■ Problem statement ■
Could you reproduce, from the records below, everything from the line with "He was introspectional" down to the line with "He had been being introspectional", keeping both of those lines and changing nothing?

══════════════════════════════

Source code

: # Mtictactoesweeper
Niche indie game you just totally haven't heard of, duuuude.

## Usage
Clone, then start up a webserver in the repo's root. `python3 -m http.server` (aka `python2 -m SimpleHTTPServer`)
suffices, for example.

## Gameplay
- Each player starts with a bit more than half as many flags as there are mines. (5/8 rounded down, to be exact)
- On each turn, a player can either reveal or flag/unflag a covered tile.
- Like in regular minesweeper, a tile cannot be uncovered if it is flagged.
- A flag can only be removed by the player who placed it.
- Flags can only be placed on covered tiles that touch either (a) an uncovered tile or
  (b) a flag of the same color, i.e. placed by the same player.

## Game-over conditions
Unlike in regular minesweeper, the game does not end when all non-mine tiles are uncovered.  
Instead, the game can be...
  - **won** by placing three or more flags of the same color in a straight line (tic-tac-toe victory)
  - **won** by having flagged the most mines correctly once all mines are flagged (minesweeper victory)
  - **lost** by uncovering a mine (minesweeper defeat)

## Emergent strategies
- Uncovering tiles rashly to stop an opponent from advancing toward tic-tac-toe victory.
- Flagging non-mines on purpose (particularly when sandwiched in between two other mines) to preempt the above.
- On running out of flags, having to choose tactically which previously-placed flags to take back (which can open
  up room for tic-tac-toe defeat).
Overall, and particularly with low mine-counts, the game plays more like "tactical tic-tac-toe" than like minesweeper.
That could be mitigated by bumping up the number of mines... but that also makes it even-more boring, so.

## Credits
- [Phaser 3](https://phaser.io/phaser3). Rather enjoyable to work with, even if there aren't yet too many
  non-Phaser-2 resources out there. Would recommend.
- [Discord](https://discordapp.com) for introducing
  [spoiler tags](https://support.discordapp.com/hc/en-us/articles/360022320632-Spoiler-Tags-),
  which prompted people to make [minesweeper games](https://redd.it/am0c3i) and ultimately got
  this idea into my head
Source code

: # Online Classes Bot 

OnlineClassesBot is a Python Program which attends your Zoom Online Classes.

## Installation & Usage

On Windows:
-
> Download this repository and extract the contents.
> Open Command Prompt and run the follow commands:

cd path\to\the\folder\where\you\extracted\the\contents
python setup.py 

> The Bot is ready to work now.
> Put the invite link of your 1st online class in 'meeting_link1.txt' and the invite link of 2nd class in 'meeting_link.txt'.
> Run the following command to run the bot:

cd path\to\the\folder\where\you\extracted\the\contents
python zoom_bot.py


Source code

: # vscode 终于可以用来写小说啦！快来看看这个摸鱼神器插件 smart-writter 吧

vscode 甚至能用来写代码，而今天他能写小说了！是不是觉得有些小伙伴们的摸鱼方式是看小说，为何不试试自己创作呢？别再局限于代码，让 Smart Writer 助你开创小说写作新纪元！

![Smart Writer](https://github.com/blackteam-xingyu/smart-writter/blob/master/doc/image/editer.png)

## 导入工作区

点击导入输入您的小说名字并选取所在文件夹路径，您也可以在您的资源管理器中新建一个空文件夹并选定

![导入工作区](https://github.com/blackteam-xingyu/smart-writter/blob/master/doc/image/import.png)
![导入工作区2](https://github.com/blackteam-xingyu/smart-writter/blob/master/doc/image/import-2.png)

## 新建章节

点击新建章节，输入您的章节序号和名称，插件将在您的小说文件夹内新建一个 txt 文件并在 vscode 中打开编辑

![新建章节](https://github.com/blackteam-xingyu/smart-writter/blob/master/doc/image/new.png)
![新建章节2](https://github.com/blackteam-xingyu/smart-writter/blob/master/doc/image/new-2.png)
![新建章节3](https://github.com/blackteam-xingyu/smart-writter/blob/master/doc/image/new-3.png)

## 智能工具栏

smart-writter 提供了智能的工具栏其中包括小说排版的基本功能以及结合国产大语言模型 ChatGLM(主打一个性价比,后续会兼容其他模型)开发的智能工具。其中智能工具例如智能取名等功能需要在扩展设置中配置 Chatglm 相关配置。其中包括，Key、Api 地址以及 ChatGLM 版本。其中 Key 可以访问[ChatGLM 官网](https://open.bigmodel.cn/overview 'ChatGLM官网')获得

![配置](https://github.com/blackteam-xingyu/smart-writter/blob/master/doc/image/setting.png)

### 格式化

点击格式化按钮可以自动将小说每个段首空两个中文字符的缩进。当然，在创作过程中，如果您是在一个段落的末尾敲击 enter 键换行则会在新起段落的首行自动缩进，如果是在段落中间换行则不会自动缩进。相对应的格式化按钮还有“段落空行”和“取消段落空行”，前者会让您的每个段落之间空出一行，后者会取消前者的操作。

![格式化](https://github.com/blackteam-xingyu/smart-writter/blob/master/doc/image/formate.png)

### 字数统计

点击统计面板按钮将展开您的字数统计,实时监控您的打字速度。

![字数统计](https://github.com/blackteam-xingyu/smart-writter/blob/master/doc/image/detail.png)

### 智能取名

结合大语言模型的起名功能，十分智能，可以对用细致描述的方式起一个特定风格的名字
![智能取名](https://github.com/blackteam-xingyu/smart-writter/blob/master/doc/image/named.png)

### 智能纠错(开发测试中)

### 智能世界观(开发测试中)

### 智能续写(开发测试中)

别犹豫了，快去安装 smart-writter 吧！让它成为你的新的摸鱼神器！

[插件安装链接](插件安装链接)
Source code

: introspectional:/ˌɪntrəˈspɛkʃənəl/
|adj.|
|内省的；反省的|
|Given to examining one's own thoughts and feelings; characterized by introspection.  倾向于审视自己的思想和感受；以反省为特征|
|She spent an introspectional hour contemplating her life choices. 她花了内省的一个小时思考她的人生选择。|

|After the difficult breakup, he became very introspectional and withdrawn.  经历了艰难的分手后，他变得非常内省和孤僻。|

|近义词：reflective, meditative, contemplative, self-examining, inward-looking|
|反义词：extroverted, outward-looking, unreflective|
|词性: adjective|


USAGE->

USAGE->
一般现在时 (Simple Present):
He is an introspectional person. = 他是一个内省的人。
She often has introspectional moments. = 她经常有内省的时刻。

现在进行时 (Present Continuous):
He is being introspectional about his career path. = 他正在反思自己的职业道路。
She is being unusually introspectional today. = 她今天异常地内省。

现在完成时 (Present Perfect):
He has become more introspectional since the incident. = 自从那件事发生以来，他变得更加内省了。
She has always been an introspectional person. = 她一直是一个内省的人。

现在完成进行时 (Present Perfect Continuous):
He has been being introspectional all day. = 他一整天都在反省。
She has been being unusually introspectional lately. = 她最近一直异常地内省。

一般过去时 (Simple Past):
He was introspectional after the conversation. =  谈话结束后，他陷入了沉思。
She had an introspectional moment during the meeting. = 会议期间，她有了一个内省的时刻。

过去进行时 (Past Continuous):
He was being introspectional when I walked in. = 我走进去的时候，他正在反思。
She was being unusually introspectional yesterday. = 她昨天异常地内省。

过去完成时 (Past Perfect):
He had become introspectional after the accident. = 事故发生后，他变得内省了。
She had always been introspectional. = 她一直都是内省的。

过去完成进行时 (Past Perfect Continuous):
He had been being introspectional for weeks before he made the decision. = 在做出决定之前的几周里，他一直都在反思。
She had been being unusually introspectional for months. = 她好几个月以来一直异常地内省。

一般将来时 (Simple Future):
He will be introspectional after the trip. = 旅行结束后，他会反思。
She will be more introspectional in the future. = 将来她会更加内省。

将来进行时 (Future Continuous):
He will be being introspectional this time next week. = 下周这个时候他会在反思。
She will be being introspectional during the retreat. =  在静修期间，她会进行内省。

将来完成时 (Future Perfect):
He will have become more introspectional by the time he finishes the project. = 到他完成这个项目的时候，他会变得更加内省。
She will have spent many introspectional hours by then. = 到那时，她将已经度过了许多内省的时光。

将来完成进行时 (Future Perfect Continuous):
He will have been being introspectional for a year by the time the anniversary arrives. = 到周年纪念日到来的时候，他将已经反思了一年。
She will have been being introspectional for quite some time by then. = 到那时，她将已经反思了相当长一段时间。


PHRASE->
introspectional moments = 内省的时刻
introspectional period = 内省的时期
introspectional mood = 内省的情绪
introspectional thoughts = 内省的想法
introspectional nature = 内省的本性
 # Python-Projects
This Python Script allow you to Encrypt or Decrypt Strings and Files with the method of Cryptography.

══════════════════════════════

■ Result ■
He was introspectional after the conversation. =  谈话结束后，他陷入了沉思。
She had an introspectional moment during the meeting. = 会议期间，她有了一个内省的时刻。

过去进行时 (Past Continuous):
He was being introspectional when I walked in. = 我走进去的时候，他正在反思。
She was being unusually introspectional yesterday. = 她昨天异常地内省。

过去完成时 (Past Perfect):
He had become introspectional after the accident. = 事故发生后，他变得内省了。
She had always been introspectional. = 她一直都是内省的。

过去完成进行时 (Past Perfect Continuous):
He had been being introspectional for weeks before he made the decision. = 在做出决定之前的几周里，他一直都在反思。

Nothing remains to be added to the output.